Distributor fees are set at $3,000 per month for internal distributors, who use the data within their own entities, and $1,500 per month for external distributors, who share it with third parties. A distributor engaging in both would pay the higher internal fee. This structure removes an existing waiver that exempted distributors of Cboe's Options Top or Depth feeds from paying for the complex book data.
User fees include $25 per month per device or user ID for professional users, unchanged from current rates, and a new $1 per month per user for non-professional users, defined as individuals using the data for personal purposes without professional qualifications under securities laws.
Additionally, subscribers to Cboe's Options Top or Depth feeds can now access the Options Auction Feed at no extra charge.
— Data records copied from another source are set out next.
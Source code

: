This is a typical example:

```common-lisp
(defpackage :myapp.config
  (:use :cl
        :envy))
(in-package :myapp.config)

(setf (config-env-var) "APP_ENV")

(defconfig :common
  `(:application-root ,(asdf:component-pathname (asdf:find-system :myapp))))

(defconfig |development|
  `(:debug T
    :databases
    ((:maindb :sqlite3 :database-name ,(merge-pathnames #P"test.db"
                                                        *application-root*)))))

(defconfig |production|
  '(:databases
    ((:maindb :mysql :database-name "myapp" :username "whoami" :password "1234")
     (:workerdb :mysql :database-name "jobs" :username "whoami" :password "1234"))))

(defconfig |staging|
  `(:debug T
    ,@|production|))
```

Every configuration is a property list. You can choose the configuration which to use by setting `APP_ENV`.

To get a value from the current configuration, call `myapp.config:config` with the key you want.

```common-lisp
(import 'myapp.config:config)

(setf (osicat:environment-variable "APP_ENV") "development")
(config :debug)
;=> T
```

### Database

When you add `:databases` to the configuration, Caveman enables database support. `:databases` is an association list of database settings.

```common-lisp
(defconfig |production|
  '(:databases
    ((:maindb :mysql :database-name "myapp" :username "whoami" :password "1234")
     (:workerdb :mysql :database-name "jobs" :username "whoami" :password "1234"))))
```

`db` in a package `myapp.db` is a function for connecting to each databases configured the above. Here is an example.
This feed provides real-time auction-related data, aligning Cboe's offerings with those of competitors like Nasdaq ISE and MRX, where auction information is integrated into broader order feeds.
Comparison to Industry Practices and Legal Precedents
Cboe's proposal draws on precedents from other exchanges, underscoring a competitive landscape where proprietary data fees are common. For instance, MIAX Options charges $2,000 monthly for internal distribution and $3,000 for external distribution of its Complex Top of Market feed, which is higher overall than Cboe's rates. Nasdaq MRX assesses $25.25 per professional user and $1 per non-professional user for its top and depth feeds, while Nasdaq Options Market charges $42.10 for professionals and $1 for non-professionals.
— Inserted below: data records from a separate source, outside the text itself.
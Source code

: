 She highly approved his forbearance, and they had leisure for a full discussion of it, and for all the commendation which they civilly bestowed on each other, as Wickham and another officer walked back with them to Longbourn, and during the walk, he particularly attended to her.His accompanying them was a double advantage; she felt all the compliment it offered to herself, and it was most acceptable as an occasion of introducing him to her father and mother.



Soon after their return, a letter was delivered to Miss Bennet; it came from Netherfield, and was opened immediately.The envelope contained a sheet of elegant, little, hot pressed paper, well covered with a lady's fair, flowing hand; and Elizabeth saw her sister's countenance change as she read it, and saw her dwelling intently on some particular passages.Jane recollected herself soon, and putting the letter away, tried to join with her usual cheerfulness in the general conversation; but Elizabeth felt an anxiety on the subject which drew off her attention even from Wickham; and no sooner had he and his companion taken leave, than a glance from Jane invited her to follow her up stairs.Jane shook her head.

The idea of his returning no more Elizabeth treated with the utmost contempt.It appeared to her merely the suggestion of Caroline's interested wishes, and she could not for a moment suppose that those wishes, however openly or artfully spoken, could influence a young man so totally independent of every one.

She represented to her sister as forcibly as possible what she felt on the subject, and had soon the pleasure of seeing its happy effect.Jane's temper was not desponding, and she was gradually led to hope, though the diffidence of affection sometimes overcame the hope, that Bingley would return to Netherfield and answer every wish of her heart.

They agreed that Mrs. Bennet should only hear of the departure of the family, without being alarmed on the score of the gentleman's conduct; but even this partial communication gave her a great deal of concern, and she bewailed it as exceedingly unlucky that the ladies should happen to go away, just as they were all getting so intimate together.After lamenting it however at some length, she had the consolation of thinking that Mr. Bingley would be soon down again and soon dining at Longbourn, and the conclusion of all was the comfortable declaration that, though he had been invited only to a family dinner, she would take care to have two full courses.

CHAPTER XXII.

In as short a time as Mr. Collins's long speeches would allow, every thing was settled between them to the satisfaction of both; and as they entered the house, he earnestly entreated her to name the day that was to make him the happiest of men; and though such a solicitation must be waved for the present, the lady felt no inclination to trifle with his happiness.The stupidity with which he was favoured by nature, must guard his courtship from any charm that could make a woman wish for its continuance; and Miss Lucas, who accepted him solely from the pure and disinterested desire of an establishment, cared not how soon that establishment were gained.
These comparisons highlight Cboe's fees as generally lower or comparable, particularly for professionals. The distinction between professional and non-professional users follows industry norms, as seen in SEC-approved rules across exchanges, and aims to make data more accessible to retail investors. The bundling of auction data mirrors Nasdaq's approach, where order feeds include auction messages without separate charges.
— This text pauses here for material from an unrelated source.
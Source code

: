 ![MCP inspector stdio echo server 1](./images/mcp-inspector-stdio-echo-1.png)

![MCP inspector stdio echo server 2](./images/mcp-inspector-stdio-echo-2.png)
From a legal standpoint, the filing invokes Section 6(b) of the Securities Exchange Act, requiring rules to promote just and equitable trade principles and protect investors. Cboe argues the fees are equitable, as they apply uniformly and are voluntary, with no unfair discrimination. The exchange also contends the changes impose no undue burden on competition, citing alternatives like consolidated data or rival exchanges' products.
Implications and Perspectives
The short-term implications include potential cost increases for firms previously relying on waived fees, which could prompt some to reassess subscriptions. Market participants, such as broker-dealers and data vendors, may benefit from granular complex order insights, aiding in better trade execution amid rising options volumes. However, critics might view the unbundling as fragmenting data access, potentially raising overall expenses in a market where data costs are a point of contention.
Longer-term, this could spur innovation in data products, aligning with Regulation NMS goals. Exchanges like Cboe compete fiercely for liquidity, and fee structures influence where orders are routed. Perspectives vary: proponents, including Cboe, see it as enhancing efficiency by allowing tailored data purchases. Skeptics, potentially including retail-focused firms, might argue it favors larger players able to absorb fees, though the low non-professional rate mitigates this. Regulators, via the SEC, will weigh whether the fees truly foster competition without harming public interest.
In summary, Cboe's rule change introduces targeted fees for complex order data while streamlining access to auction information, reflecting broader trends in market data commercialization. Potential next steps include SEC review of any comments received, which could lead to suspension or further proceedings if concerns arise. Ongoing debates may focus on balancing exchange revenues with affordable data access, especially as options trading grows and technology evolves. Challenges ahead involve adapting to competitive pressures from other venues and ensuring compliance with evolving SEC standards on fee justification.